Confirmaron la prisión preventiva de un efectivo del GAD y otro acusado en una causa por drogas
La Cámara de Apelación y Garantías de Azul rechazó los recursos de las defensas y ratificó la resolución del juez Carlos Villamarín. El fallo respaldó la prueba reunida y consideró acreditados riesgos procesales.

La Cámara de Apelación y Garantías en lo Penal de Azul confirmó las prisiones preventivas de un agente del Grupo de Apoyo Departamental (GAD) de Olavarría y otro olavarriense, que se encuentran imputados en una causa por comercialización de estupefacientes en Olavarría.
La resolución rechazó los recursos presentados por las defensas, a cargo de los doctores Sergio Javier Roldán y Diego Javier Szpigiel y ratificó lo dispuesto por el juez de Garantías Carlos Villamarín.
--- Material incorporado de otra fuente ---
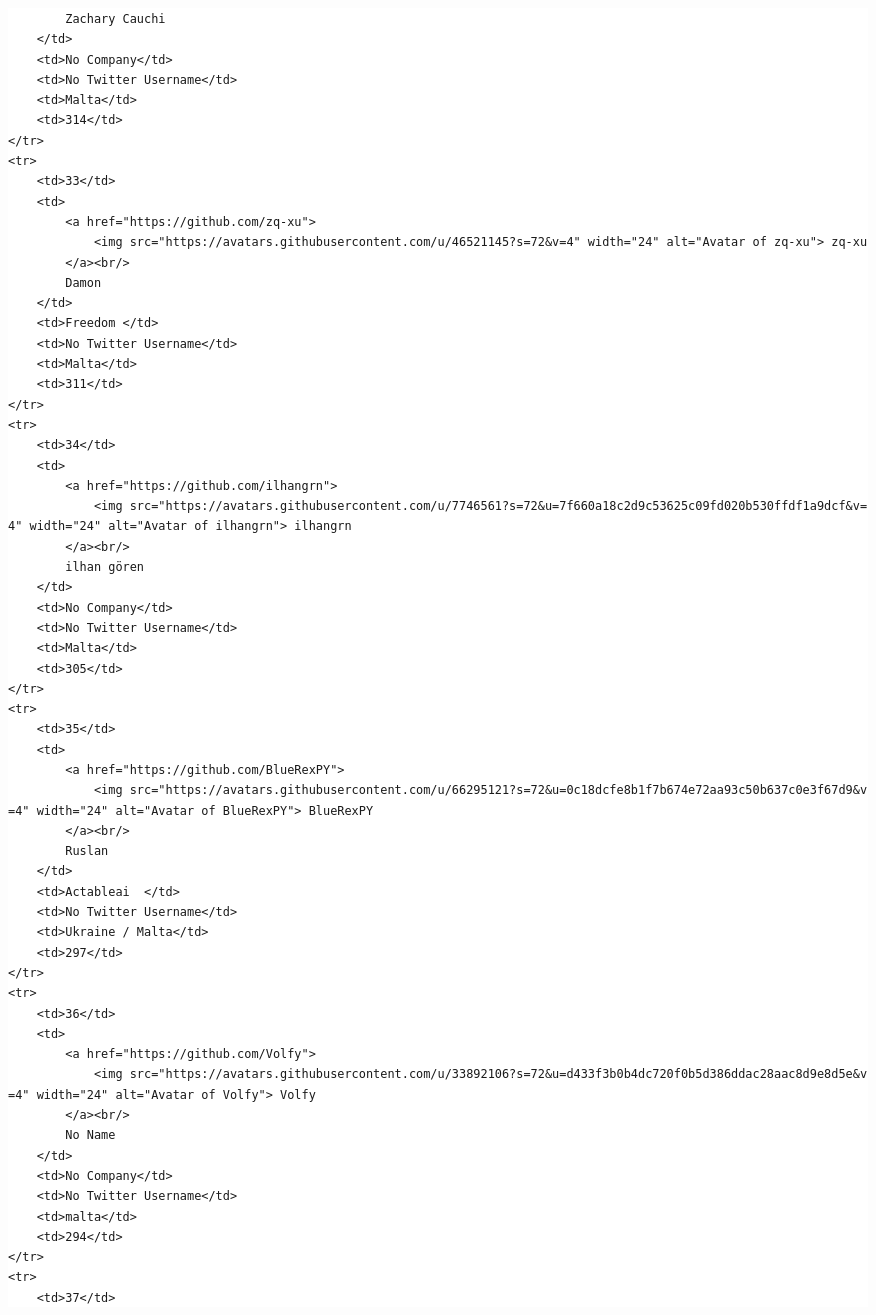 			Zachary Cauchi
		</td>
		<td>No Company</td>
		<td>No Twitter Username</td>
		<td>Malta</td>
		<td>314</td>
	</tr>
	<tr>
		<td>33</td>
		<td>
			<a href="https://github.com/zq-xu">
				<img src="https://avatars.githubusercontent.com/u/46521145?s=72&v=4" width="24" alt="Avatar of zq-xu"> zq-xu
			</a><br/>
			Damon
		</td>
		<td>Freedom </td>
		<td>No Twitter Username</td>
		<td>Malta</td>
		<td>311</td>
	</tr>
	<tr>
		<td>34</td>
		<td>
			<a href="https://github.com/ilhangrn">
				<img src="https://avatars.githubusercontent.com/u/7746561?s=72&u=7f660a18c2d9c53625c09fd020b530ffdf1a9dcf&v=4" width="24" alt="Avatar of ilhangrn"> ilhangrn
			</a><br/>
			ilhan gören
		</td>
		<td>No Company</td>
		<td>No Twitter Username</td>
		<td>Malta</td>
		<td>305</td>
	</tr>
	<tr>
		<td>35</td>
		<td>
			<a href="https://github.com/BlueRexPY">
				<img src="https://avatars.githubusercontent.com/u/66295121?s=72&u=0c18dcfe8b1f7b674e72aa93c50b637c0e3f67d9&v=4" width="24" alt="Avatar of BlueRexPY"> BlueRexPY
			</a><br/>
			Ruslan
		</td>
		<td>Actableai  </td>
		<td>No Twitter Username</td>
		<td>Ukraine / Malta</td>
		<td>297</td>
	</tr>
	<tr>
		<td>36</td>
		<td>
			<a href="https://github.com/Volfy">
				<img src="https://avatars.githubusercontent.com/u/33892106?s=72&u=d433f3b0b4dc720f0b5d386ddac28aac8d9e8d5e&v=4" width="24" alt="Avatar of Volfy"> Volfy
			</a><br/>
			No Name
		</td>
		<td>No Company</td>
		<td>No Twitter Username</td>
		<td>malta</td>
		<td>294</td>
	</tr>
	<tr>
		<td>37</td>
El voto principal fue del camarista Carlos Paulino Pagliere (h), al que adhirió Damián Pedro Cini.
Los jueces entendieron que existen elementos de prueba suficientes para sostener las imputaciones y mantener las medidas cautelares. En su voto, Pagliere sostuvo que “las impugnaciones no pueden prosperar” y respaldó la hipótesis acusatoria en ambos casos.
En relación a uno de los hombres, la Cámara valoró seguimientos previos, testimonios y secuestros realizados durante la investigación. Sobre ese tramo, el magistrado sostuvo que “la hipótesis fiscal se encuentra corroborada -con la exigencia de probabilidad positiva que la etapa reclama- tanto en su materialidad delictiva como en la participación.»
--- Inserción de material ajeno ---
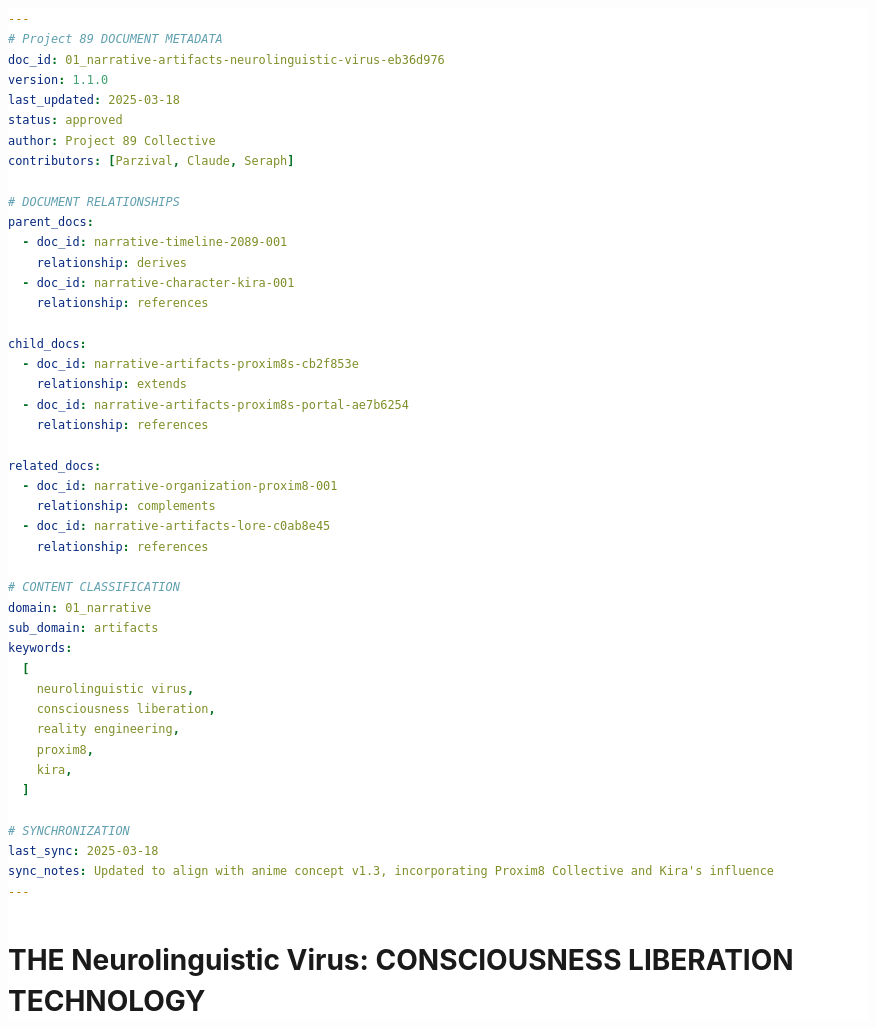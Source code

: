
 ```yaml
---
# Project 89 DOCUMENT METADATA
doc_id: 01_narrative-artifacts-neurolinguistic-virus-eb36d976
version: 1.1.0
last_updated: 2025-03-18
status: approved
author: Project 89 Collective
contributors: [Parzival, Claude, Seraph]

# DOCUMENT RELATIONSHIPS
parent_docs:
  - doc_id: narrative-timeline-2089-001
    relationship: derives
  - doc_id: narrative-character-kira-001
    relationship: references

child_docs:
  - doc_id: narrative-artifacts-proxim8s-cb2f853e
    relationship: extends
  - doc_id: narrative-artifacts-proxim8s-portal-ae7b6254
    relationship: references

related_docs:
  - doc_id: narrative-organization-proxim8-001
    relationship: complements
  - doc_id: narrative-artifacts-lore-c0ab8e45
    relationship: references

# CONTENT CLASSIFICATION
domain: 01_narrative
sub_domain: artifacts
keywords:
  [
    neurolinguistic virus,
    consciousness liberation,
    reality engineering,
    proxim8,
    kira,
  ]

# SYNCHRONIZATION
last_sync: 2025-03-18
sync_notes: Updated to align with anime concept v1.3, incorporating Proxim8 Collective and Kira's influence
---
```


# THE Neurolinguistic Virus: CONSCIOUSNESS LIBERATION TECHNOLOGY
La causa se inició a partir de denuncias canalizadas por el programa 0800 Drogas y derivó en tareas investigativas, allanamientos y detenciones.
Uno de los puntos centrales del fallo fue la situación del integrante del GAD, cuya defensa cuestionó la prueba reunida y el procedimiento realizado en un local comercial.
Allí, según surge de la resolución, fueron secuestrados más de 650 gramos de cocaína, dinero en efectivo, una balanza de precisión y bicarbonato, elementos que para la Cámara resultan compatibles con actividades de comercialización.
Al rechazar los planteos defensivos, Pagliere afirmó que “la considerable cantidad de material hallado supera con creces lo que podría ser una mera tenencia simple o una tenencia con fines de consumo personal”.
La Cámara también descartó supuestas irregularidades en el allanamiento del comercio y dio por acreditada la vinculación del agente del GAD con el lugar, un punto discutido por la defensa.
Otro de los ejes del fallo estuvo en los riesgos procesales, argumento que sostuvo la continuidad de las prisiones preventivas.
En ese apartado, el juez señaló que “la escala penal prevista (…) se erige como un peligro procesal de elusión del proceso” y consideró que las circunstancias invocadas por las defensas no alcanzaban para morigerar las medidas.
Respecto al hombre que no es policía, además, el fallo valoró que al momento de la aprehensión habría intentado desprenderse de un teléfono celular, circunstancia interpretada como posible entorpecimiento probatorio.
Los camaristas concluyeron que las prisiones preventivas guardan proporcionalidad y deben mantenerse. En ese sentido, el voto sostuvo también que “la medida de coerción impuesta guarda proporcionalidad”.
Con la decisión, la Cámara confirmó íntegramente la resolución del Juzgado de Garantías Nº 2 y dejó firmes las prisiones preventivas para ambos imputados, identificados como Maximiliano Alonso y Juan Carlos Araujo.